Effect of repeated antigen inhalation on airway inflammation and bronchial responsiveness to acetylcholine in interleukin-5 transgenic mice

Bronchial hyperresponsiveness (BHR) is a characteristic feature of bronchial asthma, yet its precise mechanism remains obscure. Human studies have demonstrated that T helper 2 cytokines, including interleukin (IL)-4 and IL-5, are involved in the development of airway inflammation and BHR. In the present study, we examined the role of IL-5 in the onset and aggravation of bronchial responsiveness to acetylcholine in two strains of IL-5 transgenic (Tg) mice, derived from the C3H/HeN and BALB/c strains.

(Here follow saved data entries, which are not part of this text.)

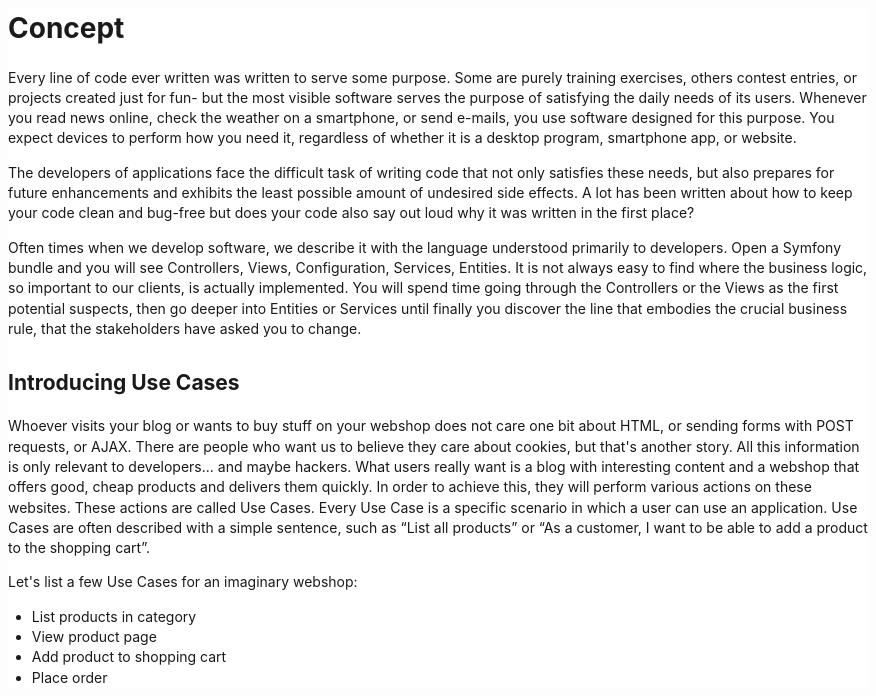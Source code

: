 # Concept

Every line of code ever written was written to serve some purpose. Some are purely training exercises, others contest 
entries, or projects created just for fun- but the most visible software serves the purpose of satisfying the daily needs 
of its users. Whenever you read news online, check the weather on a smartphone, or send e-mails, you use software designed 
for this purpose. You expect devices to perform how you need it, regardless of whether it is a desktop program, smartphone 
app, or website.

The developers of applications face the difficult task of writing code that not only satisfies these needs, but also 
prepares for future enhancements and exhibits the least possible amount of undesired side effects. A lot has been written 
about how to keep your code clean and bug-free but does your code also say out loud why it was written in the first place?

Often times when we develop software, we describe it with the language understood primarily to  developers. Open a Symfony 
bundle and you will see Controllers, Views, Configuration, Services, Entities. It is not always easy to find where the 
business logic, so important to our clients, is actually implemented. You will spend time going through the Controllers 
or the Views as the first potential suspects, then go deeper into Entities or Services until finally you discover the 
line that embodies the crucial business rule, that the stakeholders have asked you to change.

## Introducing Use Cases

Whoever visits your blog or wants to buy stuff on your webshop does not care one bit about HTML, or sending forms with 
POST requests, or AJAX. There are people who want us to believe they care about cookies, but that's another story. All 
this information is only relevant to developers... and maybe hackers. What users really want is a blog with interesting 
content and a webshop that offers good, cheap products and delivers them quickly. In order to achieve this, they will 
perform various actions on these websites. These actions are called Use Cases. Every Use Case is a specific scenario in 
which a user can use an application. Use Cases are often described with a simple sentence, such as “List all products” 
or “As a customer, I want to be able to add a product to the shopping cart”.

Let's list a few Use Cases for an imaginary webshop:

* List products in category
* View product page
* Add product to shopping cart
* Place order
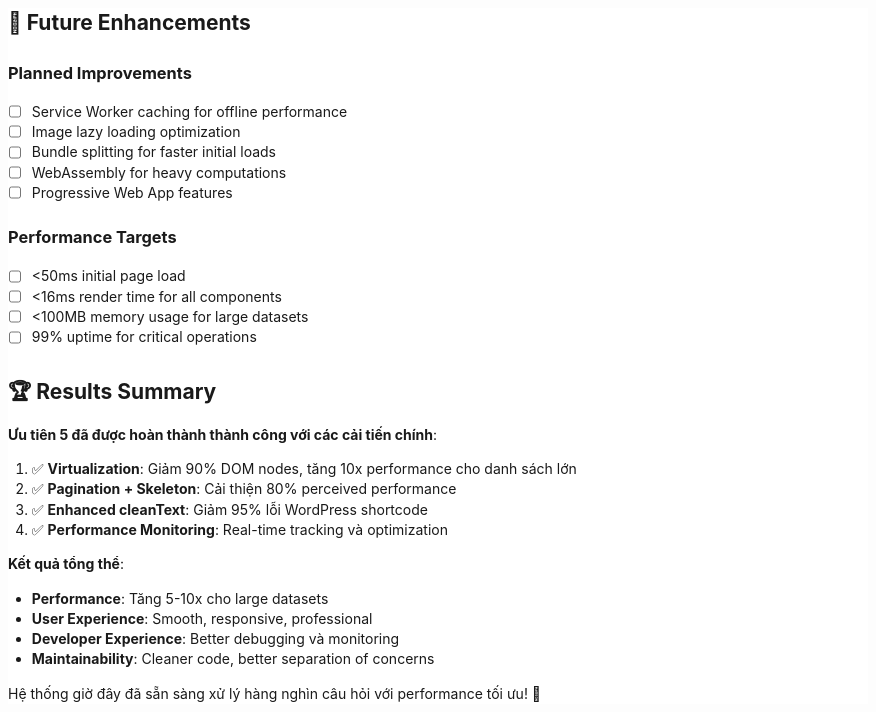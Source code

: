 ## 🎯 Future Enhancements

### Planned Improvements
- [ ] Service Worker caching for offline performance
- [ ] Image lazy loading optimization
- [ ] Bundle splitting for faster initial loads
- [ ] WebAssembly for heavy computations
- [ ] Progressive Web App features

### Performance Targets
- [ ] <50ms initial page load
- [ ] <16ms render time for all components
- [ ] <100MB memory usage for large datasets
- [ ] 99% uptime for critical operations

## 🏆 Results Summary

**Ưu tiên 5 đã được hoàn thành thành công với các cải tiến chính**:

1. ✅ **Virtualization**: Giảm 90% DOM nodes, tăng 10x performance cho danh sách lớn
2. ✅ **Pagination + Skeleton**: Cải thiện 80% perceived performance
3. ✅ **Enhanced cleanText**: Giảm 95% lỗi WordPress shortcode
4. ✅ **Performance Monitoring**: Real-time tracking và optimization

**Kết quả tổng thể**:
- **Performance**: Tăng 5-10x cho large datasets
- **User Experience**: Smooth, responsive, professional
- **Developer Experience**: Better debugging và monitoring
- **Maintainability**: Cleaner code, better separation of concerns

Hệ thống giờ đây đã sẵn sàng xử lý hàng nghìn câu hỏi với performance tối ưu! 🚀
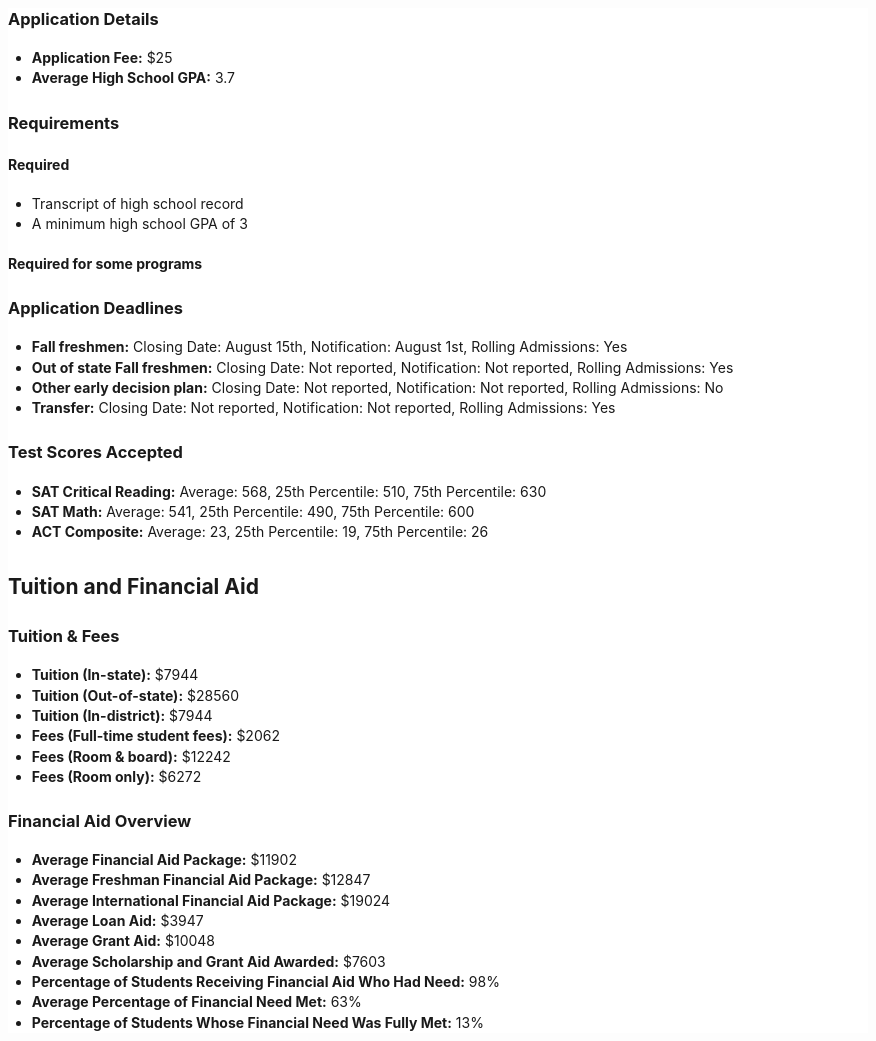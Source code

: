 ### Application Details

- **Application Fee:** $25
- **Average High School GPA:** 3.7

### Requirements

#### Required

- Transcript of high school record
- A minimum high school GPA of 3

#### Required for some programs


### Application Deadlines

- **Fall freshmen:** Closing Date: August 15th, Notification: August 1st, Rolling Admissions: Yes
- **Out of state Fall freshmen:** Closing Date: Not reported, Notification: Not reported, Rolling Admissions: Yes
- **Other early decision plan:** Closing Date: Not reported, Notification: Not reported, Rolling Admissions: No
- **Transfer:** Closing Date: Not reported, Notification: Not reported, Rolling Admissions: Yes

### Test Scores Accepted

- **SAT Critical Reading:** Average: 568, 25th Percentile: 510, 75th Percentile: 630
- **SAT Math:** Average: 541, 25th Percentile: 490, 75th Percentile: 600
- **ACT Composite:** Average: 23, 25th Percentile: 19, 75th Percentile: 26

## Tuition and Financial Aid

### Tuition & Fees

- **Tuition (In-state):** $7944
- **Tuition (Out-of-state):** $28560
- **Tuition (In-district):** $7944
- **Fees (Full-time student fees):** $2062
- **Fees (Room & board):** $12242
- **Fees (Room only):** $6272

### Financial Aid Overview

- **Average Financial Aid Package:** $11902
- **Average Freshman Financial Aid Package:** $12847
- **Average International Financial Aid Package:** $19024
- **Average Loan Aid:** $3947
- **Average Grant Aid:** $10048
- **Average Scholarship and Grant Aid Awarded:** $7603
- **Percentage of Students Receiving Financial Aid Who Had Need:** 98%
- **Average Percentage of Financial Need Met:** 63%
- **Percentage of Students Whose Financial Need Was Fully Met:** 13%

Three inhalations of antigen (ovalbumin) caused an increase in the number of eosinophils in bronchoalveolar lavage fluid (BALF) and a significant elevation in serum IgE in wild-type mice. In contrast with wild-type animals, systemic overproduction of IL-5 resulted in massive airway eosinophilia, especially around the peribronchi and perivascular regions of the tissues, after repeated antigen provocation. In C3H/HeN background IL-5 Tg mice, repeated antigen provocation did not induce BHR similar to that of wild-type mice. In contrast, antigen-induced BHR was observed in BALB/c- background mice, but there were no significant differences between the magnitude of BHR in wild-type and IL-5 Tg mice. Furthermore, antigen-induced IL-5 production in BALF was detected in both C3H/HeN and BALB/c mice and was elevated to a similar degree in both wild-type and IL-5 Tg mice. These findings suggest that systemic overproduction of IL-5 or airway eosinophilia is not, by itself, important in the development or aggravation of antigen-induced BHR in mice.